## Problem requirements
Please copy out the lines in the entries that contain "images".

** Opening Study material block **

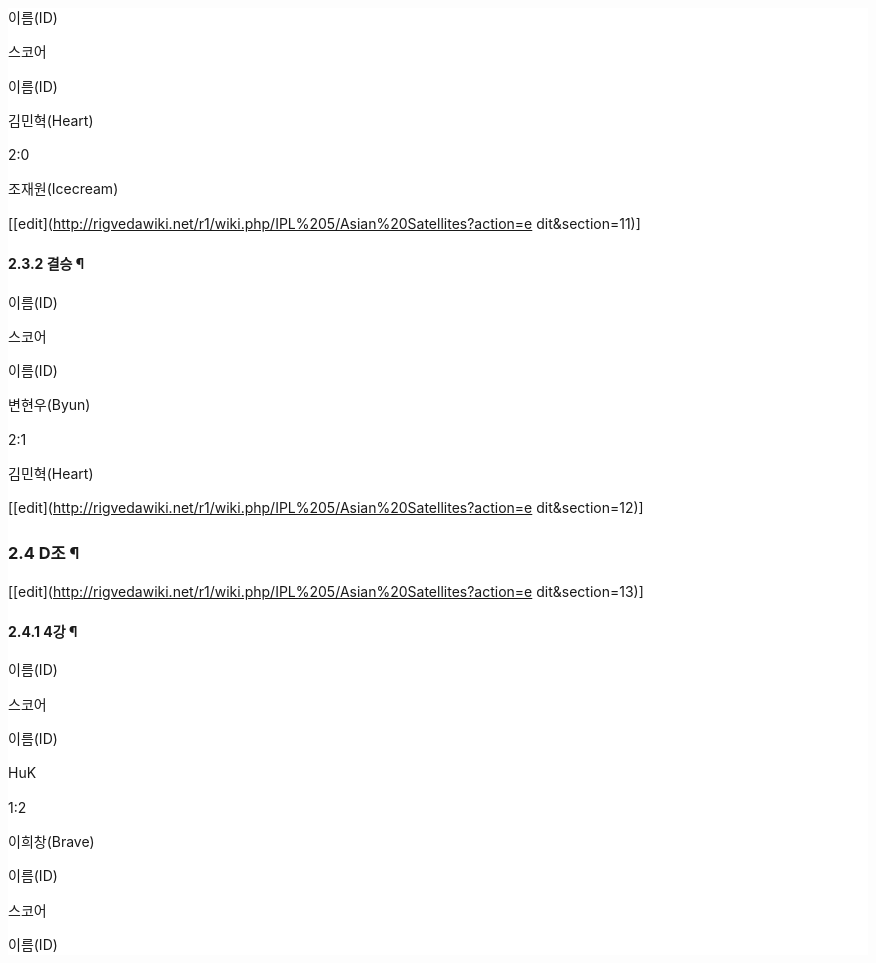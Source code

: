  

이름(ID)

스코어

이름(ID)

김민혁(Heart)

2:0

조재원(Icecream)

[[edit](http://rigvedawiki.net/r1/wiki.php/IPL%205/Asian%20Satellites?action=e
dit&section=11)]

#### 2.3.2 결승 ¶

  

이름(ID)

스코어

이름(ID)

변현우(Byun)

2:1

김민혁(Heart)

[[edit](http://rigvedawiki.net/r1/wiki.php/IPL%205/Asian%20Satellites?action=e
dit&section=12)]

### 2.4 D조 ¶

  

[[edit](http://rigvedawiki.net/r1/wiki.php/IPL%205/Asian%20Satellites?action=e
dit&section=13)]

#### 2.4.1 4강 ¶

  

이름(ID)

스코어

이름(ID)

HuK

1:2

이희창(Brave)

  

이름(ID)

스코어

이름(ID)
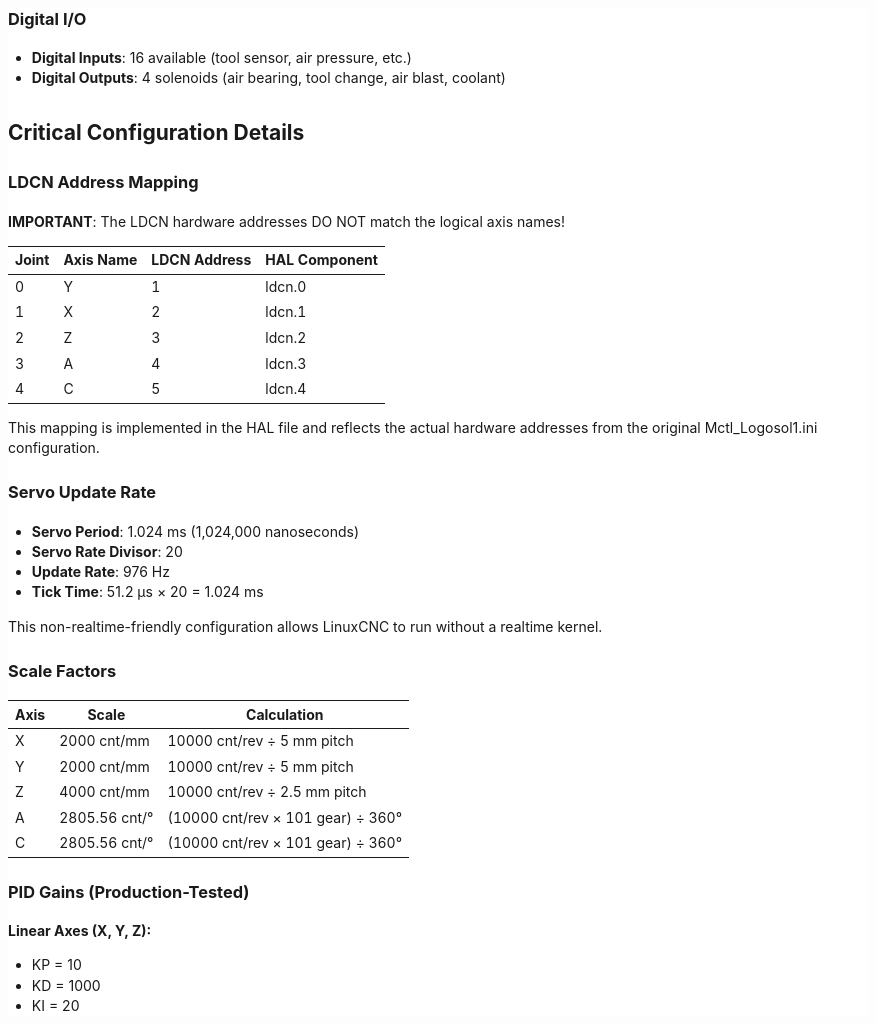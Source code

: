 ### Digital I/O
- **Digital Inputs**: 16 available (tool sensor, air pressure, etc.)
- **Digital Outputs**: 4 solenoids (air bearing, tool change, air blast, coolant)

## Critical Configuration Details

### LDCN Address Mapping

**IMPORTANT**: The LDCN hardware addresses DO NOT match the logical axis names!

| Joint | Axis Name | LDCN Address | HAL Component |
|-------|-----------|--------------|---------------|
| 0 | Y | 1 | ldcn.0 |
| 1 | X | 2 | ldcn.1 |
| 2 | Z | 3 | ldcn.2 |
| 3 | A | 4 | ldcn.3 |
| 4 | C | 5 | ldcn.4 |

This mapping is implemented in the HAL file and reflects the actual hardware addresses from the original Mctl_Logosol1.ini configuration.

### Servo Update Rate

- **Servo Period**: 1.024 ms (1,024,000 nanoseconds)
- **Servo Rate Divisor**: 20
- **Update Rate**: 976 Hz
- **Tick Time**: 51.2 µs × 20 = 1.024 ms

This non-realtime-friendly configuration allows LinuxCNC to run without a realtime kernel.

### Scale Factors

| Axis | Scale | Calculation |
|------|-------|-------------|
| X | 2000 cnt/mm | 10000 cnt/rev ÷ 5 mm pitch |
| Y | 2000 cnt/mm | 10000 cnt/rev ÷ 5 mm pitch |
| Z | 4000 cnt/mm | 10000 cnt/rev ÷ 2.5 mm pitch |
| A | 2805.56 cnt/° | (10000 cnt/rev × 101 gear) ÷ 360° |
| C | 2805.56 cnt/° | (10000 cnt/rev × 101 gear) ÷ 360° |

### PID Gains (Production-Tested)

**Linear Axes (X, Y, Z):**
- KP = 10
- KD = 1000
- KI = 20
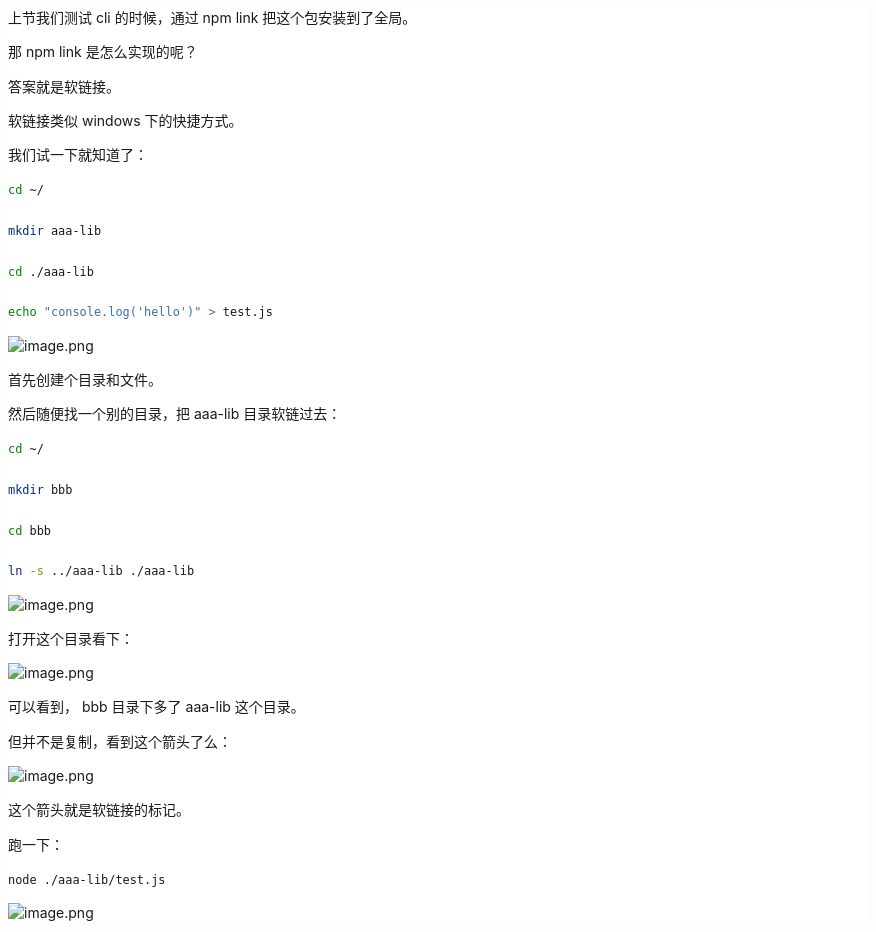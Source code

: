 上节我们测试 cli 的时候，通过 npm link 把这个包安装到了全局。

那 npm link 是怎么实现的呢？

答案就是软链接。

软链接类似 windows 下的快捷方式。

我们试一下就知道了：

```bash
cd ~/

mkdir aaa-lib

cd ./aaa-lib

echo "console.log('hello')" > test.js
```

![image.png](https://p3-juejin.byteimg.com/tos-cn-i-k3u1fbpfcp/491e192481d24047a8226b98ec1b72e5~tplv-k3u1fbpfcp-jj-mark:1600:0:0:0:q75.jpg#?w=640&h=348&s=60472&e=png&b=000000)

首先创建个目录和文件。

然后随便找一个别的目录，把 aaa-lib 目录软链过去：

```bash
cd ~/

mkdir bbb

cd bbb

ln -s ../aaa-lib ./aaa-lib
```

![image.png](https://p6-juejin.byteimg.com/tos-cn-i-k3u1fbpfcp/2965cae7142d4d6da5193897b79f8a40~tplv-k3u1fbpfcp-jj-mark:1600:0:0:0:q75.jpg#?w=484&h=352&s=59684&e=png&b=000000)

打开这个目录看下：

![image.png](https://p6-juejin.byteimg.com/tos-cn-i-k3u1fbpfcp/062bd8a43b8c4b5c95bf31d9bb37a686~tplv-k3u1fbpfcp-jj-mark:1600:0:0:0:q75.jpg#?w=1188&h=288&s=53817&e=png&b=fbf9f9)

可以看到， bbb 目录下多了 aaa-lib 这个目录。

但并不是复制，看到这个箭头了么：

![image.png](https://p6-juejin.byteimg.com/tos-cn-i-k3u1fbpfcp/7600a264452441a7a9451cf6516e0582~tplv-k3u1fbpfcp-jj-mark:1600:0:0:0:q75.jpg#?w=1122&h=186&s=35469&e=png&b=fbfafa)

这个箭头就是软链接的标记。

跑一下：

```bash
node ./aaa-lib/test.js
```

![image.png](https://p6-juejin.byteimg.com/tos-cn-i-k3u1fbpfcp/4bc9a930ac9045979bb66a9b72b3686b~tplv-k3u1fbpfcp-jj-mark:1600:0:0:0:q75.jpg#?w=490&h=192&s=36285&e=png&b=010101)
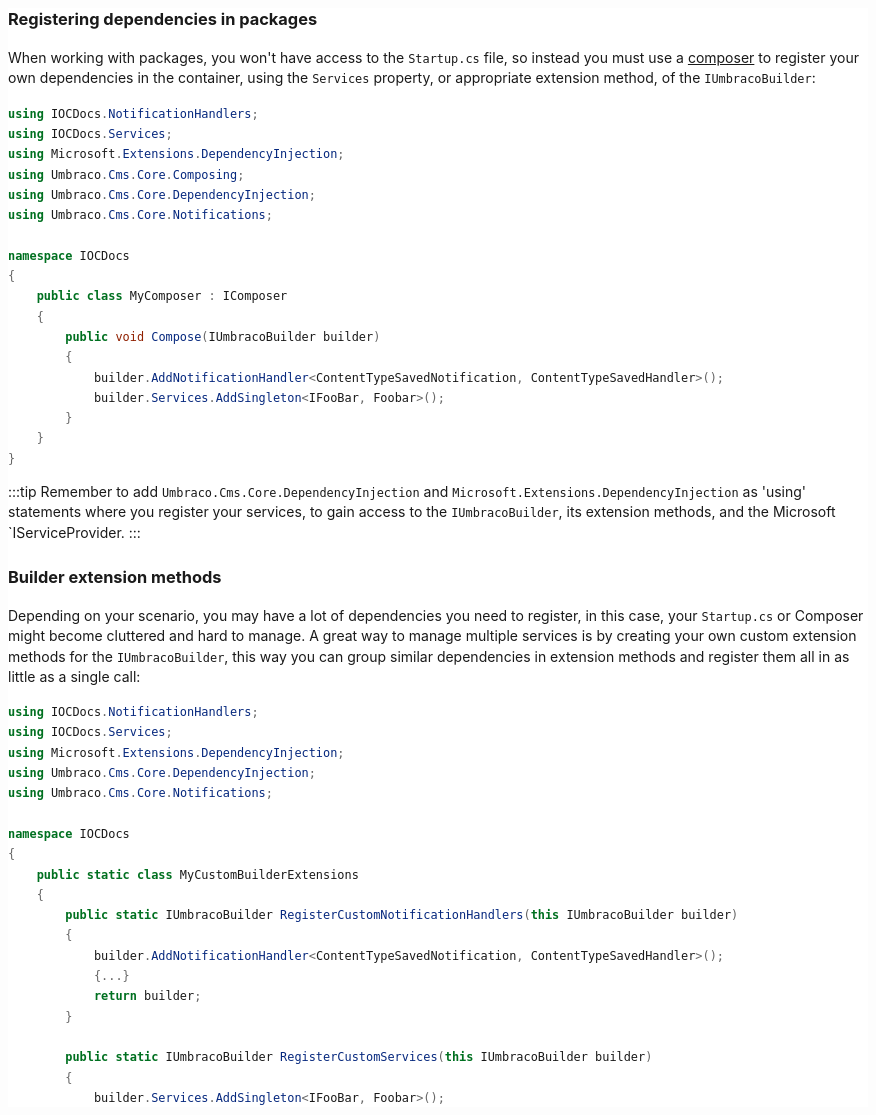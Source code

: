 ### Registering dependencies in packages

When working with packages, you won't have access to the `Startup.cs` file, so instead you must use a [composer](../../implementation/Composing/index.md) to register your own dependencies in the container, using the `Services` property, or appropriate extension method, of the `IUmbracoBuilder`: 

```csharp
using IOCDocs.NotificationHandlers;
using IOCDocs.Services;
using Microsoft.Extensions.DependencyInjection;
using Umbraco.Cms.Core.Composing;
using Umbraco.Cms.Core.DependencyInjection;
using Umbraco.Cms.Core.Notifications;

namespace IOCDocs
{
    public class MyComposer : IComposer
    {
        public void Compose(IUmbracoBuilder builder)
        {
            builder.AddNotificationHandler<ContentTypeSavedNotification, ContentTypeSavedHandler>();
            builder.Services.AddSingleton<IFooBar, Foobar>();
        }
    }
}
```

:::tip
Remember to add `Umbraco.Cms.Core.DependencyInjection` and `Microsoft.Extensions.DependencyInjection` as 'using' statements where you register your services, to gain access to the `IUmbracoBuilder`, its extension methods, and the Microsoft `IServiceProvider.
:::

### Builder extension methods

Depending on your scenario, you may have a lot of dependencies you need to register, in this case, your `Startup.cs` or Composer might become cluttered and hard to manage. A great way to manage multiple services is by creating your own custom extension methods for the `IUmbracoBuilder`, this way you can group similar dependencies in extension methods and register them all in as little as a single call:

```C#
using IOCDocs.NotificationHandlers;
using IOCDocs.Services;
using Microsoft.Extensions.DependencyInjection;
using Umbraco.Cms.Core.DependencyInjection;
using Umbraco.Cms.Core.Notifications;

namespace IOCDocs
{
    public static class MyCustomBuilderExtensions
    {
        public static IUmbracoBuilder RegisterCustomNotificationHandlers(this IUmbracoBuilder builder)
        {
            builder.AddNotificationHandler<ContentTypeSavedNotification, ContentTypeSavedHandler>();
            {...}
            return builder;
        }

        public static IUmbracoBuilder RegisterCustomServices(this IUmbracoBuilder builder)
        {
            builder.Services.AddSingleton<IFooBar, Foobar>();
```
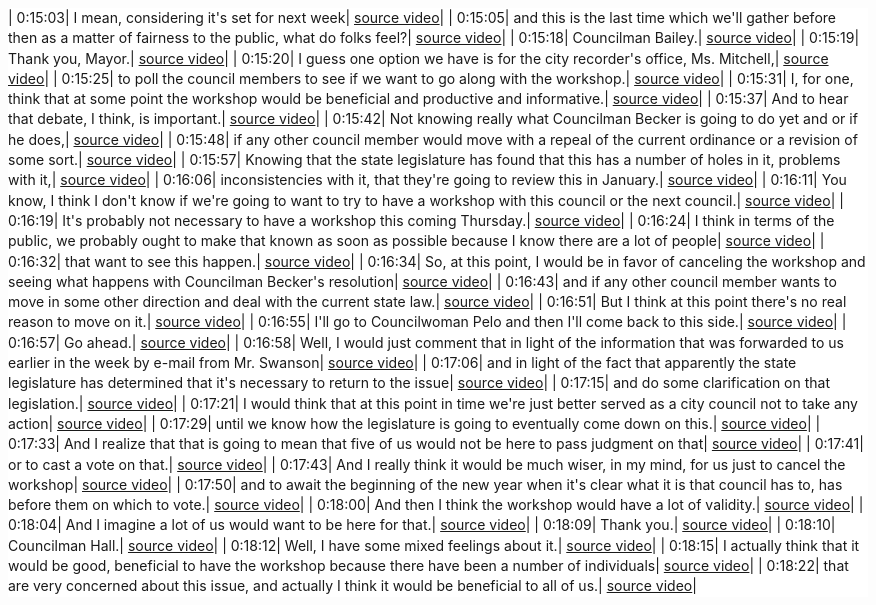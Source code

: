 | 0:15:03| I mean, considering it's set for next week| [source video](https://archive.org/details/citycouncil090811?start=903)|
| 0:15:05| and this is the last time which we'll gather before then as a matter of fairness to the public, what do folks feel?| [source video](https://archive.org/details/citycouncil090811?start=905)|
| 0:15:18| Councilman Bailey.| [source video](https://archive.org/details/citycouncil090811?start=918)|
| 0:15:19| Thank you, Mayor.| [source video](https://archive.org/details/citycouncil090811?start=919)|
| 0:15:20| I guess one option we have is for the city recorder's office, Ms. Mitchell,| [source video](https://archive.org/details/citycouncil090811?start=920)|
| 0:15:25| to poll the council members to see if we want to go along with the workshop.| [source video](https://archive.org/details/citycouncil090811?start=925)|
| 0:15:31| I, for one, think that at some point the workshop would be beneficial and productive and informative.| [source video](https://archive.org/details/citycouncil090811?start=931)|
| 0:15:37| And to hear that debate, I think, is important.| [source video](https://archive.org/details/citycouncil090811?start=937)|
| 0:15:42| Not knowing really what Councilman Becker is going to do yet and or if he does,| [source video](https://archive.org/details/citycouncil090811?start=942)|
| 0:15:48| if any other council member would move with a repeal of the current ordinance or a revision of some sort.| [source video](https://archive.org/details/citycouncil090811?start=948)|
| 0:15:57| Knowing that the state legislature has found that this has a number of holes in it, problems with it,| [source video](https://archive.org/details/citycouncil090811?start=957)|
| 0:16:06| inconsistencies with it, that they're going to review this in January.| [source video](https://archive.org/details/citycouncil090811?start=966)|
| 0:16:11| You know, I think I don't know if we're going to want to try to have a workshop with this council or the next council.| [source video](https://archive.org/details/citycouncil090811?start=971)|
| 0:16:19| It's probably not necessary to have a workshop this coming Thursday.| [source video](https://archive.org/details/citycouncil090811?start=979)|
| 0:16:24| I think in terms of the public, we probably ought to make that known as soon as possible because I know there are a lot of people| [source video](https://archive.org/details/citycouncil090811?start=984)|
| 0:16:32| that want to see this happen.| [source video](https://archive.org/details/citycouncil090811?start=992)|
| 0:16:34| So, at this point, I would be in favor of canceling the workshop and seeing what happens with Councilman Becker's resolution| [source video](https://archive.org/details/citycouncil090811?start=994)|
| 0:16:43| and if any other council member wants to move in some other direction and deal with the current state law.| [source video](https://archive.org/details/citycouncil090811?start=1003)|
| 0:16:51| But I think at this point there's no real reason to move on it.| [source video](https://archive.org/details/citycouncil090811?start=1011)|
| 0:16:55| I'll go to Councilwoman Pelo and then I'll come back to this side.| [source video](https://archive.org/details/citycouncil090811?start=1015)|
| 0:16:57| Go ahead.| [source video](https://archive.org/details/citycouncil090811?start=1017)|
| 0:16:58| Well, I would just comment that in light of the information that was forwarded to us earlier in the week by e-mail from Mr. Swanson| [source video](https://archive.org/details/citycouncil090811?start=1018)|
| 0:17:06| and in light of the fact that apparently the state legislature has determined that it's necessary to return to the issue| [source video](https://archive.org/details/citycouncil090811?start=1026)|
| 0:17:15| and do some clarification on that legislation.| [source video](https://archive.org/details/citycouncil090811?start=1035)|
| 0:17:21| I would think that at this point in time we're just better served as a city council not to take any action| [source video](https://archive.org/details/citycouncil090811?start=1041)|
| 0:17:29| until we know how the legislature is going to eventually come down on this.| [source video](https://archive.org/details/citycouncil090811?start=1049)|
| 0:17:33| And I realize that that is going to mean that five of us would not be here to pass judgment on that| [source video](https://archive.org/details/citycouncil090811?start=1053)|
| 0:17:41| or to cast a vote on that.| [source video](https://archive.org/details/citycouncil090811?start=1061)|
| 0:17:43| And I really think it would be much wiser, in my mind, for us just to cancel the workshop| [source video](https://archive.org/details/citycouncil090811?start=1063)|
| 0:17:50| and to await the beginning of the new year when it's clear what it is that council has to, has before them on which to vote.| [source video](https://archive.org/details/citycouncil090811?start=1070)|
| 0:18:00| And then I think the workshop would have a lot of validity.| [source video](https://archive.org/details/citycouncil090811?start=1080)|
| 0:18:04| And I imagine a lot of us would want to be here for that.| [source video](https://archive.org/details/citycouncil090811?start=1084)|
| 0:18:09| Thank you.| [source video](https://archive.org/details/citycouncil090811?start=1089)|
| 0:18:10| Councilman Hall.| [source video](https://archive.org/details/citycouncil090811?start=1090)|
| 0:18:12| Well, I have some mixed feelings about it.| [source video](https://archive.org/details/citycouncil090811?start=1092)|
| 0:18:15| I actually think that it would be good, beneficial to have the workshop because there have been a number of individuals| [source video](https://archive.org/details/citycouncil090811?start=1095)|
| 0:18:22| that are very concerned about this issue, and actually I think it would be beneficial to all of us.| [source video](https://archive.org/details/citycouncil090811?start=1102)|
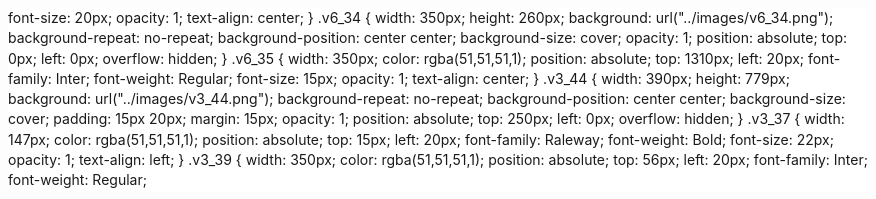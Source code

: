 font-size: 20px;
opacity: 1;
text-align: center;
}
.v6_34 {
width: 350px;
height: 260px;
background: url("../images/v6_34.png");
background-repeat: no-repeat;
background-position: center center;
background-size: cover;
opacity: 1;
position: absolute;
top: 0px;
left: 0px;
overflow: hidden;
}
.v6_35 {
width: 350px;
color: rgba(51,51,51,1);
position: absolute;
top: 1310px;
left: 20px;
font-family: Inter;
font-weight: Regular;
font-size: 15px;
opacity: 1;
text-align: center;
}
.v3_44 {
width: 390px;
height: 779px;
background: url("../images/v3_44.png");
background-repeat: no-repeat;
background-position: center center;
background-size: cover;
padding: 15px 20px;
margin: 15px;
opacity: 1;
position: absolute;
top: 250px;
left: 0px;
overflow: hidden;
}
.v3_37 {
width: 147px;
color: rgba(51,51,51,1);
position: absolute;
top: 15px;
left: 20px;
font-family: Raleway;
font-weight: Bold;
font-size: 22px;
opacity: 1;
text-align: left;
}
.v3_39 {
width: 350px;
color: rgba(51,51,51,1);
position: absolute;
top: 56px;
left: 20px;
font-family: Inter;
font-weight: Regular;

** Closing Study material block **

## Finished exercise
background: url("../images/v6_34.png");
background: url("../images/v3_44.png");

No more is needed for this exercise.